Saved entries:
==========

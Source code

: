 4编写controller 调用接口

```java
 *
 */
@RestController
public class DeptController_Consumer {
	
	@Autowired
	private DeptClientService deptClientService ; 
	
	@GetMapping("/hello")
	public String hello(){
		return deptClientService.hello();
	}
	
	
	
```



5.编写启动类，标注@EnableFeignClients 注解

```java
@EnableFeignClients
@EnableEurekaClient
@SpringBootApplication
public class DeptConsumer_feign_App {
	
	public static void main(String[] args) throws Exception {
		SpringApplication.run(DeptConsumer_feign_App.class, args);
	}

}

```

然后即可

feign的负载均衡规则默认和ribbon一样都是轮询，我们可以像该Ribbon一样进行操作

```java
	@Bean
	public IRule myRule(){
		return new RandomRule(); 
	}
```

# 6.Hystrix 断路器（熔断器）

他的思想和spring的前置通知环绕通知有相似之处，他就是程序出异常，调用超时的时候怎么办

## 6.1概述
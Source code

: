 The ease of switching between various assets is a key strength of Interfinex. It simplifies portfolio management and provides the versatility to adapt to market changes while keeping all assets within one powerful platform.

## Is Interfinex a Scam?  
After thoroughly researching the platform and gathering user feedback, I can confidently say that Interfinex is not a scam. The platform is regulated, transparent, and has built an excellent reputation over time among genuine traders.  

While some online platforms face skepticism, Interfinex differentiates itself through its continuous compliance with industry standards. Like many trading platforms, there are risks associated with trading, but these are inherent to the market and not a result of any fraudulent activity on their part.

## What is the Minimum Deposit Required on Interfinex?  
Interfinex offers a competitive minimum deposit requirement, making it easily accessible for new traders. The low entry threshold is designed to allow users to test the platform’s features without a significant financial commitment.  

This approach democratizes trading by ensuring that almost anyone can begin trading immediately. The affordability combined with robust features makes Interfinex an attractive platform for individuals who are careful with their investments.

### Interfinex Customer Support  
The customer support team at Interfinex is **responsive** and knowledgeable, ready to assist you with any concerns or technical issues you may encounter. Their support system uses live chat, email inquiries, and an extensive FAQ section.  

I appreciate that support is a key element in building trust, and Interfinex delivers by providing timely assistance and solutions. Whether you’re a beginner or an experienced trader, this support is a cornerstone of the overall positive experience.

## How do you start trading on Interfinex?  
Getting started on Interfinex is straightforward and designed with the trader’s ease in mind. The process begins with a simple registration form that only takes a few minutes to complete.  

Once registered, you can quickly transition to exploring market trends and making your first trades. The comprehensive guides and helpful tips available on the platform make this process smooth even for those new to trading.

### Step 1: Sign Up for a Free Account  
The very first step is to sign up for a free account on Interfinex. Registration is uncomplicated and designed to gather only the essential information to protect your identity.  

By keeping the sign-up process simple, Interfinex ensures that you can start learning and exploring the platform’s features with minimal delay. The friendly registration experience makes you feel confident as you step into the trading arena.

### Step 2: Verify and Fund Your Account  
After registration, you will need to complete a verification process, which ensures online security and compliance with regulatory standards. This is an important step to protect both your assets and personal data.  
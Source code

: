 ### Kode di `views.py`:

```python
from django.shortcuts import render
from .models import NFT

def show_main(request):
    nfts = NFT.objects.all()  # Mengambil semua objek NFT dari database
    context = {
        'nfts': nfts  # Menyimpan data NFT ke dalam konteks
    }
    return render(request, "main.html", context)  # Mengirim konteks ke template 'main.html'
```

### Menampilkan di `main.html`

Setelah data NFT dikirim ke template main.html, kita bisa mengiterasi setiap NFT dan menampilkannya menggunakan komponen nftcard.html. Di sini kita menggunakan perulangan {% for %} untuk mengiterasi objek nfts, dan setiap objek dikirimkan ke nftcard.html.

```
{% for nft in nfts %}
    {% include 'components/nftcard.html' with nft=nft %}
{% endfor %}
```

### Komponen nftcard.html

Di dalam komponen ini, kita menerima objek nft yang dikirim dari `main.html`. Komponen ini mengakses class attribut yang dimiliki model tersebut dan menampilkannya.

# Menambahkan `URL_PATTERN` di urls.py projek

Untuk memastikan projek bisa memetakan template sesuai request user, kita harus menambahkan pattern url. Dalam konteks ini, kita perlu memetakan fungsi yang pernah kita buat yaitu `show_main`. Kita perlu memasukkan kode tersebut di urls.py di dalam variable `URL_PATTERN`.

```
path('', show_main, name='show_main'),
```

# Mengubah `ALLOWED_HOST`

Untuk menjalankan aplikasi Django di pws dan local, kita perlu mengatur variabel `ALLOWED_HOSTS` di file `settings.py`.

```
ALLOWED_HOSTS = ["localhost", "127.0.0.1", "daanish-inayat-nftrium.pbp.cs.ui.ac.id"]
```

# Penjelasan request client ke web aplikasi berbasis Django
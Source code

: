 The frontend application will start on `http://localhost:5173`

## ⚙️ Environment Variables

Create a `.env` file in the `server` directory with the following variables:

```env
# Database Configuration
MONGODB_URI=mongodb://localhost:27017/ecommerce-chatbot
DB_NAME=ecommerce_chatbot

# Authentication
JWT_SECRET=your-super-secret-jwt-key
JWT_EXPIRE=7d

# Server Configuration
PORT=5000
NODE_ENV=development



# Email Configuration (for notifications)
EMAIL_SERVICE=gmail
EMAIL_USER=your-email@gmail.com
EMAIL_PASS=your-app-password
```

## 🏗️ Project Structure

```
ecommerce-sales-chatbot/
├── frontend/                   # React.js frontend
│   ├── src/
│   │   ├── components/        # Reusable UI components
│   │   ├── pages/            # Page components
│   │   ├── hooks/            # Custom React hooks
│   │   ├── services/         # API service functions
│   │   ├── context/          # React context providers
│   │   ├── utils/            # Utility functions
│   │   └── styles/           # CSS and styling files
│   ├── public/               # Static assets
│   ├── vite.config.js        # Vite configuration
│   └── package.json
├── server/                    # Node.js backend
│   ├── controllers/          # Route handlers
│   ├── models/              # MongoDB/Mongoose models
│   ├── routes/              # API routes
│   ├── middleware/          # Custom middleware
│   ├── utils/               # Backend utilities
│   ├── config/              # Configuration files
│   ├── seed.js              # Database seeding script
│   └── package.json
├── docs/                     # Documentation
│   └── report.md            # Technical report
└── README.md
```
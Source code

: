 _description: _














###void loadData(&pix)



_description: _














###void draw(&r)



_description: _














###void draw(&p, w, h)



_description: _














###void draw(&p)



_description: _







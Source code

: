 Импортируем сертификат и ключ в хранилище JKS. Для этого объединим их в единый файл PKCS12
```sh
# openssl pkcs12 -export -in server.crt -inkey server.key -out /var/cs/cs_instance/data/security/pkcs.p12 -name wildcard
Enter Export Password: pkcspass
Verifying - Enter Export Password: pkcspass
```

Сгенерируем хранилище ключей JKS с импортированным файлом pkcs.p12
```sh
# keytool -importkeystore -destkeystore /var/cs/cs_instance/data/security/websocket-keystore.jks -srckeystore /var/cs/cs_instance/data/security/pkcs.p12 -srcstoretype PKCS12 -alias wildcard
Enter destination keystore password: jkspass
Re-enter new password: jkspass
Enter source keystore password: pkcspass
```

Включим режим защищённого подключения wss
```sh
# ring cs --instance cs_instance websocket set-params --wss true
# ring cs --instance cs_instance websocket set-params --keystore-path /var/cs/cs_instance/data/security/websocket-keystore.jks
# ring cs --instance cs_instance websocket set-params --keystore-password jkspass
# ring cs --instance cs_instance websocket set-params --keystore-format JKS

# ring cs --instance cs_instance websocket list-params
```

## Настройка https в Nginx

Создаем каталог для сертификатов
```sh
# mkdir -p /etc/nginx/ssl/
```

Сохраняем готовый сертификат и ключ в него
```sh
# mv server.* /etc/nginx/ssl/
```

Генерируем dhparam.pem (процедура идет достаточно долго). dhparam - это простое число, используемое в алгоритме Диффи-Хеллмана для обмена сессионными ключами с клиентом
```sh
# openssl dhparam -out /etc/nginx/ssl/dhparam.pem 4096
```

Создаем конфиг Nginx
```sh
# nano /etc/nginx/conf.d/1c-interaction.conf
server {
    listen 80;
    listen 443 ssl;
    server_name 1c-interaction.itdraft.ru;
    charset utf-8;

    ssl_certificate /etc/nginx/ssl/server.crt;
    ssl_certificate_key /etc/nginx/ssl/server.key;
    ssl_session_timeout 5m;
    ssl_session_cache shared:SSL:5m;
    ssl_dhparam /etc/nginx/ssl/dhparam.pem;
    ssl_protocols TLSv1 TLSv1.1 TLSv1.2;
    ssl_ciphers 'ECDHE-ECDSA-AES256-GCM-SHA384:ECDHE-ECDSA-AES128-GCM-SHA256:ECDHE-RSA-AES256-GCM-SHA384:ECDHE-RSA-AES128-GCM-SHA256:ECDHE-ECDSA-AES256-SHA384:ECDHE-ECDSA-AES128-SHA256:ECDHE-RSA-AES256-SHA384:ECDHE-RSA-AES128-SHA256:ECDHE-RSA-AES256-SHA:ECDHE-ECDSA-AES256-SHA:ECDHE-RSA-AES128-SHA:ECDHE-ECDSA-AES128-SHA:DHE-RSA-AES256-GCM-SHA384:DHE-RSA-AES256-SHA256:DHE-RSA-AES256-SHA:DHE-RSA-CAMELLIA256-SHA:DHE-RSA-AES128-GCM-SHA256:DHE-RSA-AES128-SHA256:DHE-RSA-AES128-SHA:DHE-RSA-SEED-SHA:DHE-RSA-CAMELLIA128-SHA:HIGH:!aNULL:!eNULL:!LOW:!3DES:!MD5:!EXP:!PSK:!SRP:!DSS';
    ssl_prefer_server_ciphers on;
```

==========

#### ASSIGNMENT:
Where a line of the data above includes the string "models", pull it out.

#### WRITTEN SOLUTION:
from .models import NFT
│   ├── models/              # MongoDB/Mongoose models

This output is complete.